> Provided records:
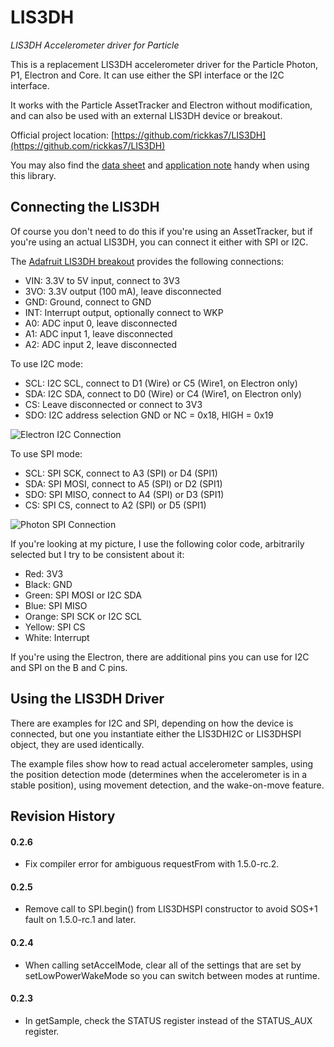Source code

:# LIS3DH
*LIS3DH Accelerometer driver for Particle*

This is a replacement LIS3DH accelerometer driver for the Particle Photon, P1, Electron and Core. It can use either the SPI interface or the I2C interface.

It works with the Particle AssetTracker and Electron without modification, and can also be used with an external LIS3DH device or breakout.

Official project location:
[https://github.com/rickkas7/LIS3DH](https://github.com/rickkas7/LIS3DH)

You may also find the [data sheet](http://www.st.com/resource/en/datasheet/lis3dh.pdf) and [application note](http://www.st.com/resource/en/application_note/cd00290365.pdf) handy when using this library.


## Connecting the LIS3DH

Of course you don't need to do this if you're using an AssetTracker, but if you're using an actual LIS3DH, you can connect it either with SPI or I2C.

The [Adafruit LIS3DH breakout](https://www.adafruit.com/products/2809) provides the following connections:

- VIN: 3.3V to 5V input, connect to 3V3
- 3VO: 3.3V output (100 mA), leave disconnected
- GND: Ground, connect to GND
- INT: Interrupt output, optionally connect to WKP
- A0: ADC input 0, leave disconnected
- A1: ADC input 1, leave disconnected
- A2: ADC input 2, leave disconnected

To use I2C mode:

- SCL: I2C SCL, connect to D1 (Wire) or C5 (Wire1, on Electron only)
- SDA: I2C SDA, connect to D0 (Wire) or C4 (Wire1, on Electron only)
- CS: Leave disconnected or connect to 3V3
- SDO: I2C address selection GND or NC = 0x18, HIGH = 0x19

![Electron I2C Connection](images/electron_i2c.jpg)


To use SPI mode:

- SCL: SPI SCK, connect to A3 (SPI) or D4 (SPI1)
- SDA: SPI MOSI, connect to A5 (SPI) or D2 (SPI1)
- SDO: SPI MISO, connect to A4 (SPI) or D3 (SPI1)
- CS: SPI CS, connect to A2 (SPI) or D5 (SPI1)

![Photon SPI Connection](images/photon.jpg)

If you're looking at my picture, I use the following color code, arbitrarily selected but I try to be consistent about it:

- Red: 3V3
- Black: GND
- Green: SPI MOSI or I2C SDA
- Blue: SPI MISO
- Orange: SPI SCK or I2C SCL
- Yellow: SPI CS
- White: Interrupt

If you're using the Electron, there are additional pins you can use for I2C and SPI on the B and C pins.


## Using the LIS3DH Driver

There are examples for I2C and SPI, depending on how the device is connected, but one you instantiate either the LIS3DHI2C or LIS3DHSPI object, they are used identically.

The example files show how to read actual accelerometer samples, using the position detection mode (determines when the accelerometer is in a stable position), using movement detection, and the wake-on-move feature.

## Revision History

#### 0.2.6

- Fix compiler error for ambiguous requestFrom with 1.5.0-rc.2. 

#### 0.2.5

- Remove call to SPI.begin() from LIS3DHSPI constructor to avoid SOS+1 fault on 1.5.0-rc.1 and later.

#### 0.2.4

- When calling setAccelMode, clear all of the settings that are set by setLowPowerWakeMode so you can switch 
between modes at runtime.

#### 0.2.3

- In getSample, check the STATUS register instead of the STATUS_AUX register.





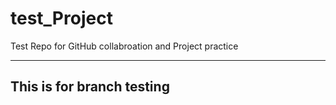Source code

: # test_Project
Test Repo for GitHub collabroation and Project practice

---
## This is for branch testing
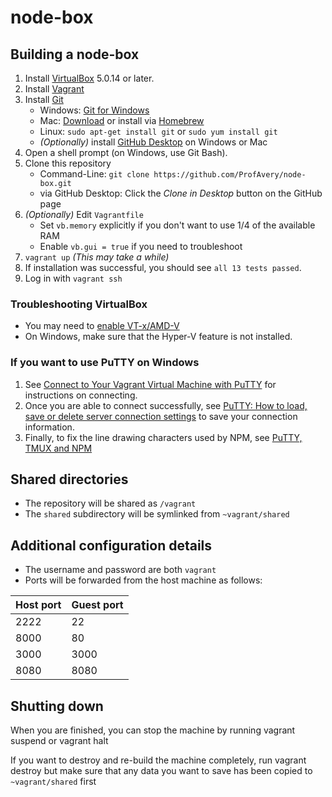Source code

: # node-box

## Building a node-box

1. Install [VirtualBox](https://www.virtualbox.org/) 5.0.14 or later.
2. Install [Vagrant](http://www.vagrantup.com/)
3. Install [Git](http://git-scm.com/)
    - Windows: [Git for Windows](https://git-for-windows.github.io/)
    - Mac: [Download](https://git-scm.com/download/mac) or install via [Homebrew](http://brew.sh/)
    - Linux: `sudo apt-get install git` or `sudo yum install git`
    - *(Optionally)* install [GitHub Desktop](https://desktop.github.com/) on Windows or Mac
4. Open a shell prompt (on Windows, use Git Bash).
5. Clone this repository
    - Command-Line: `git clone https://github.com/ProfAvery/node-box.git`
    - via GitHub Desktop: Click the *Clone in Desktop* button on the GitHub page
6. *(Optionally)* Edit `Vagrantfile`
    - Set `vb.memory` explicitly if you don't want to use 1/4 of the available RAM
    - Enable `vb.gui = true` if you need to troubleshoot
7. `vagrant up` *(This may take a while)*
8. If installation was successful, you should see `all 13 tests passed`.
9. Log in with `vagrant ssh`


### Troubleshooting VirtualBox
- You may need to [enable VT-x/AMD-V](http://www.howtogeek.com/213795/how-to-enable-intel-vt-x-in-your-computers-bios-or-uefi-firmware/)
- On Windows, make sure that the Hyper-V feature is not installed.

### If you want to use PuTTY on Windows

1. See
[Connect to Your Vagrant Virtual Machine with PuTTY](https://github.com/Varying-Vagrant-Vagrants/VVV/wiki/Connect-to-Your-Vagrant-Virtual-Machine-with-PuTTY)
for instructions on connecting.
2. Once you are able to connect successfully, see
[PuTTY: How to load, save or delete server connection settings](http://kb.site5.com/shell-access-ssh/putty-how-to-load-save-or-delete-server-connection-settings/)
to save your connection information.
3. Finally, to fix the line drawing characters used by NPM, see
[PuTTY, TMUX and NPM](http://curiouslynerdy.com/2013/09/putty-tmux-and-npm/)

## Shared directories

- The repository will be shared as `/vagrant`
- The `shared` subdirectory will be symlinked from `~vagrant/shared`

## Additional configuration details
- The username and password are both `vagrant`
- Ports will be forwarded from the host machine as follows:

Host port | Guest port
--------- | ----------
2222      | 22
8000      | 80
3000      | 3000
8080      | 8080

## Shutting down

When you are finished, you can stop the machine by running
    vagrant suspend
or
    vagrant halt
    
If you want to destroy and re-build the machine completely, run
    vagrant destroy
but make sure that any data you want to save has been copied to `~vagrant/shared` first
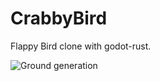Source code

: # CrabbyBird
Flappy Bird clone with godot-rust.

<!-- ![Crabby skok](https://1.bp.blogspot.com/-GAh8u8PbhBk/XuVBZOZCHmI/AAAAAAAANXk/5R_7B2-5g-Y8MxhfPmt_DREHu0TxNgPNgCK4BGAsYHg/s720/crabby.gif) -->

<!-- ![Ground generation](https://thumbs.gfycat.com/FastBarrenAntelopegroundsquirrel-size_restricted.gif) -->

![Ground generation](https://thumbs.gfycat.com/PleasedReadyAgouti-size_restricted.gif)
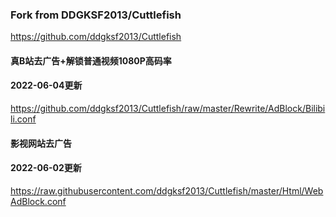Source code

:### Fork from DDGKSF2013/Cuttlefish
https://github.com/ddgksf2013/Cuttlefish

#### 真B站去广告+解锁普通视频1080P高码率
#### 2022-06-04更新
https://github.com/ddgksf2013/Cuttlefish/raw/master/Rewrite/AdBlock/Bilibili.conf

#### 影视网站去广告
#### 2022-06-02更新
https://raw.githubusercontent.com/ddgksf2013/Cuttlefish/master/Html/WebAdBlock.conf
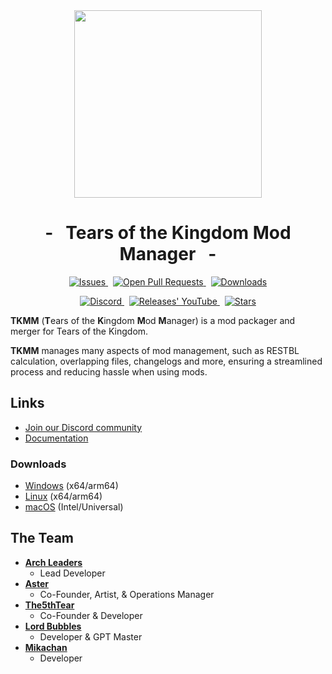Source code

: <div align="center">
  <img src="https://github.com/TKMM-Team/.github/blob/main/resources/Icon-Transparent-1024.png" width="300vh">
  <!-- Fira Sans has no effect on GitHub -->
  <h1>- &nbsp; Tears of the Kingdom Mod Manager &nbsp; -</h1>
</div>

<p align="center">
  <a href="https://github.com/TKMM-Team/Tkmm/issues">
    <img src="https://img.shields.io/github/issues/TKMM-Team/Tkmm?logoColor=FFFFFF&color=red&logo=github&style=for-the-badge&labelColor=2A2C33" alt="Issues"/>
  </a> &nbsp;
  <a href="https://github.com/TKMM-Team/Tkmm/pulls">
    <img src="https://img.shields.io/github/issues-pr/TKMM-Team/Tkmm?style=for-the-badge&labelColor=2A2C33&logoColor=FFFFFF&color=blue&logo=github" alt="Open Pull Requests"/>
  </a> &nbsp;
  <a href="https://totkmods.github.io/tkmm/downloads/">
    <img src="https://img.shields.io/github/downloads/TKMM-Team/Tkmm/total?style=for-the-badge&labelColor=2A2C33&logoColor=FFFFFF&color=008000&logo=github" alt="Downloads"/>
  </a>
</p>
<p align="center" style="text-align: center;">
  <a href="https://discord.gg/BbVXenRFVc">
    <img src="https://img.shields.io/discord/1179611100183011429?style=for-the-badge&logoColor=FFFFFF&color=5865F2&labelColor=2A2C33&logo=discord&label=discord" alt="Discord"/>
  </a> &nbsp;
  <a href="https://github.com/TKMM-Team/Tkmm/releases">
    <img src="https://img.shields.io/github/v/tag/TKMM-Team/Tkmm?style=for-the-badge&logoColor=FFFFFF&color=C71B42&labelColor=2A2C33&logo=github&label=Version" alt="Releases' YouTube"/>
  </a> &nbsp;
  <a href="https://github.com/TKMM-Team/Tkmm">
    <img src="https://img.shields.io/github/stars/TKMM-Team/Tkmm?style=for-the-badge&logoColor=FFFFFF&color=FFCB41&labelColor=2A2C33&logo=github" alt="Stars"/>
  </a>
</p>

**TKMM** (**T**ears of the **K**ingdom **M**od **M**anager) is a mod packager and merger for Tears of the Kingdom.

**TKMM** manages many aspects of mod management, such as RESTBL calculation, overlapping files, changelogs and more, ensuring a streamlined process and reducing hassle when using mods.

## Links

- [Join our Discord community](https://discord.gg/BbVXenRFVc)
- [Documentation](https://tkmm.org)

### Downloads
- [Windows](https://tkmm.org/downloads/?tabs=windows) (x64/arm64)
- [Linux](https://tkmm.org/downloads/?tabs=linux) (x64/arm64)
- [macOS](https://tkmm.org/downloads/?tabs=macos) (Intel/Universal)

## The Team

- **[Arch Leaders](https://github.com/ArchLeaders)**
  - Lead Developer
- **[Aster](https://github.com/AsteroidPizza39)**
  - Co-Founder, Artist, & Operations Manager
- **[The5thTear](https://github.com/The5thTear)**
  - Co-Founder & Developer
- **[Lord Bubbles](https://github.com/MasterBubbles)**
  - Developer & GPT Master
- **[Mikachan](https://github.com/okmika)**
  - Developer
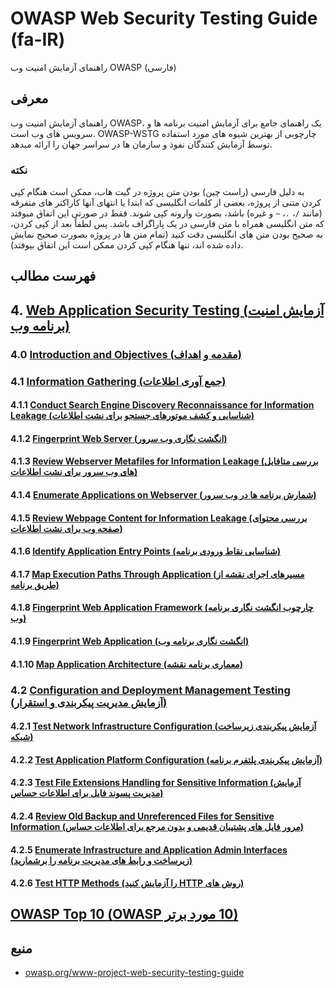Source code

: # OWASP Web Security Testing Guide (fa-IR)

راهنمای آزمایش امنیت وب OWASP (فارسی)

## معرفی

راهنمای آزمایش امنیت وب OWASP، یک راهنمای جامع برای آزمایش امنیت برنامه ها و سرویس های وب است. OWASP-WSTG چارچوبی از بهترین شیوه های مورد استفاده توسط آزمایش کنندگان نفوذ و سازمان ها در سراسر جهان را ارائه میدهد.

### نکته

به دلیل فارسی (راست چین) بودن متن پروژه در گیت هاب، ممکن است هنگام کپی کردن متنی از پروژه، بعضی از کلمات انگلیسی که ابتدا یا انتهای آنها کاراکتر های متفرقه (مانند `/`، `.`، `~` و غیره) باشد، بصورت وارونه کپی شوند. فقط در صورتی این اتفاق میوفتد که متن انگلیسی همراه با متن فارسی در یک پاراگراف باشد. پس لطفاً بعد از کپی کردن، به صحیح بودن متن های انگلیسی دقت کنید (تمام متن ها در پروژه بصورت صحیح نمایش داده شده اند، تنها هنگام کپی کردن ممکن است این اتفاق بیوفتد).

## فهرست مطالب

## 4. [Web Application Security Testing (آزمایش امنیت برنامه وب)](4-Web_Application_Security_Testing/)

### 4.0 [Introduction and Objectives (مقدمه و اهداف)](4-Web_Application_Security_Testing/00-Introduction_and_Objectives/README.md)

### 4.1 [Information Gathering (جمع آوری اطلاعات)](4-Web_Application_Security_Testing/01-Information_Gathering/README.md)

#### 4.1.1 [Conduct Search Engine Discovery Reconnaissance for Information Leakage (شناسایی و کشف موتورهای جستجو برای نشت اطلاعات)](4-Web_Application_Security_Testing/01-Information_Gathering/01-Conduct_Search_Engine_Discovery_Reconnaissance_for_Information_Leakage.md)

#### 4.1.2 [Fingerprint Web Server (انگشت نگاری وب سرور)](4-Web_Application_Security_Testing/01-Information_Gathering/02-Fingerprint_Web_Server.md)

#### 4.1.3 [Review Webserver Metafiles for Information Leakage (بررسی متافایل های وب سرور برای نشت اطلاعات)](4-Web_Application_Security_Testing/01-Information_Gathering/03-Review_Webserver_Metafiles_for_Information_Leakage.md)

#### 4.1.4 [Enumerate Applications on Webserver (شمارش برنامه ها در وب سرور)](4-Web_Application_Security_Testing/01-Information_Gathering/04-Enumerate_Applications_on_Webserver.md)

#### 4.1.5 [Review Webpage Content for Information Leakage (بررسی محتوای صفحه وب برای نشت اطلاعات)](4-Web_Application_Security_Testing/01-Information_Gathering/05-Review_Webpage_Content_for_Information_Leakage.md)

#### 4.1.6 [Identify Application Entry Points (شناسایی نقاط ورودی برنامه)](4-Web_Application_Security_Testing/01-Information_Gathering/06-Identify_Application_Entry_Points.md)

#### 4.1.7 [Map Execution Paths Through Application (مسیرهای اجرای نقشه از طریق برنامه)](4-Web_Application_Security_Testing/01-Information_Gathering/07-Map_Execution_Paths_Through_Application.md)

#### 4.1.8 [Fingerprint Web Application Framework (چارچوب انگشت نگاری برنامه وب)](4-Web_Application_Security_Testing/01-Information_Gathering/08-Fingerprint_Web_Application_Framework.md)

#### 4.1.9 [Fingerprint Web Application (انگشت نگاری برنامه وب)](4-Web_Application_Security_Testing/01-Information_Gathering/09-Fingerprint_Web_Application.md)

#### 4.1.10 [Map Application Architecture (معماری برنامه نقشه)](4-Web_Application_Security_Testing/01-Information_Gathering/10-Map_Application_Architecture.md)

### 4.2 [Configuration and Deployment Management Testing (آزمایش مدیریت پیکربندی و استقرار)](4-Web_Application_Security_Testing/02-Configuration_and_Deployment_Management_Testing/README.md)

#### 4.2.1 [Test Network Infrastructure Configuration (آزمایش پیکربندی زیرساخت شبکه)](4-Web_Application_Security_Testing/02-Configuration_and_Deployment_Management_Testing/01-Test_Network_Infrastructure_Configuration.md)

#### 4.2.2 [Test Application Platform Configuration (آزمایش پیکربندی پلتفرم برنامه)](4-Web_Application_Security_Testing/02-Configuration_and_Deployment_Management_Testing/02-Test_Application_Platform_Configuration.md)

#### 4.2.3 [Test File Extensions Handling for Sensitive Information (آزمایش مدیریت پسوند فایل برای اطلاعات حساس)](4-Web_Application_Security_Testing/02-Configuration_and_Deployment_Management_Testing/03-Test_File_Extensions_Handling_for_Sensitive_Information.md)

#### 4.2.4 [Review Old Backup and Unreferenced Files for Sensitive Information (مرور فایل های پشتیبان قدیمی و بدون مرجع برای اطلاعات حساس)](4-Web_Application_Security_Testing/02-Configuration_and_Deployment_Management_Testing/04-Review_Old_Backup_and_Unreferenced_Files_for_Sensitive_Information.md)

#### 4.2.5 [Enumerate Infrastructure and Application Admin Interfaces (زیرساخت و رابط های مدیریت برنامه را برشمارید)](4-Web_Application_Security_Testing/02-Configuration_and_Deployment_Management_Testing/05-Enumerate_Infrastructure_and_Application_Admin_Interfaces.md)

#### 4.2.6 [Test HTTP Methods &#x202b;(روش های HTTP را آزمایش کنید)](4-Web_Application_Security_Testing/02-Configuration_and_Deployment_Management_Testing/06-Test_HTTP_Methods.md)

## [OWASP Top 10 &#x202b;(10 مورد برتر OWASP)](OWASP_Top_10/)

## منبع

- [owasp.org/www-project-web-security-testing-guide](https://owasp.org/www-project-web-security-testing-guide/)
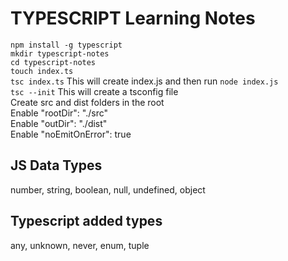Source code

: # TYPESCRIPT Learning Notes

`npm install -g typescript` <br/>
`mkdir typescript-notes` <br/>
`cd typescript-notes` <br/>
`touch index.ts` <br/>
`tsc index.ts` This will create index.js and then run `node index.js` <br/>
`tsc --init` This will create a tsconfig file <br/>
Create src and dist folders in the root <br/>
Enable "rootDir": "./src" <br/>
Enable "outDir": "./dist" <br/>
Enable "noEmitOnError": true <br/>

## JS Data Types
number, string, boolean, null, undefined, object
## Typescript added types
any, unknown, never, enum, tuple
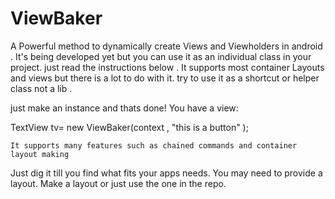 # ViewBaker
A Powerful method to dynamically create Views and Viewholders in android . It's being developed yet but you can use it as an individual class in your project. just read the instructions below .
  It supports most container Layouts and views but there is a lot to do with it.
  try to use it as a shortcut or helper class not a lib .
  
  just make an instance and thats done! You have a view:
  
  TextView tv= new ViewBaker(context , "this is a button" );
  
    It supports many features such as chained commands and container layout making


Just dig it till you find what fits your apps needs.
You may need to provide a layout. Make a layout or just use the one in the repo.
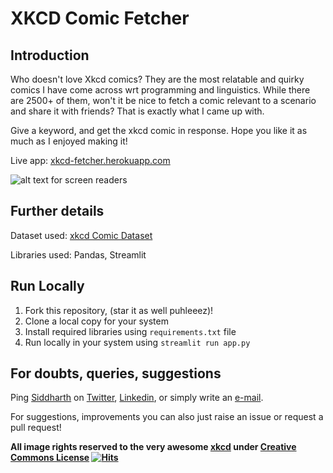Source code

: # XKCD Comic Fetcher

## Introduction
Who doesn't love Xkcd comics? They are the most relatable and quirky comics I have come across wrt programming and linguistics. While there are 2500+ of them, won't it be nice to fetch a comic relevant to a scenario and share it with friends? That is exactly what I came up with.

Give a keyword, and get the xkcd comic in response. Hope you like it as much as I enjoyed making it!

Live app: [xkcd-fetcher.herokuapp.com](https://xkcd-fetcher.herokuapp.com)

![alt text for screen readers](https://i.ibb.co/FVC7JTd/16055772-91aa521c678c14c585cbae8979208400.png "Picture of xkcd comic")

## Further details
Dataset used: [xkcd Comic Dataset](https://www.kaggle.com/ashkave/xkcd-comic-data)

Libraries used: Pandas, Streamlit

## Run Locally
1. Fork this repository, (star it as well puhleeez)!
2. Clone a local copy for your system
3. Install required libraries using `requirements.txt` file
4. Run locally in your system using `streamlit run app.py`

## For doubts, queries, suggestions
Ping [Siddharth](https://www.languageof.me) on [Twitter](https://www.twitter.com/sidgupta234), [Linkedin](https://www.linkedin.com/in/sidgupta234), or simply write an [e-mail](mailto:siddharthgupta234@gmail.com). 

For suggestions, improvements you can also just raise an issue or request a pull request!
<b><p> All image rights reserved to the very awesome <a style='text-align: center;' href="https://www.xkcd.com/" target="_blank">xkcd</a>
under <a style='text-align: center;' href="https://xkcd.com/license.html" target="_blank">Creative Commons License</a> 
[![Hits](https://hits.seeyoufarm.com/api/count/incr/badge.svg?url=https%3A%2F%2Fgithub.com%2Fsidgupta234%2Fxkcd-comic-fetcher%2F&count_bg=%2379C83D&title_bg=%23555555&icon=&icon_color=%23E7E7E7&title=hits&edge_flat=false)](https://hits.seeyoufarm.com) </p></b>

> What needs to be done: Using the data above, repeat exactly the lines that begin at the line with "## 4. [Web Application" and end at the line with "### 4.0 [Introduction", both ends included.

> Result for this exercise:
## 4. [Web Application Security Testing (آزمایش امنیت برنامه وب)](4-Web_Application_Security_Testing/)

### 4.0 [Introduction and Objectives (مقدمه و اهداف)](4-Web_Application_Security_Testing/00-Introduction_and_Objectives/README.md)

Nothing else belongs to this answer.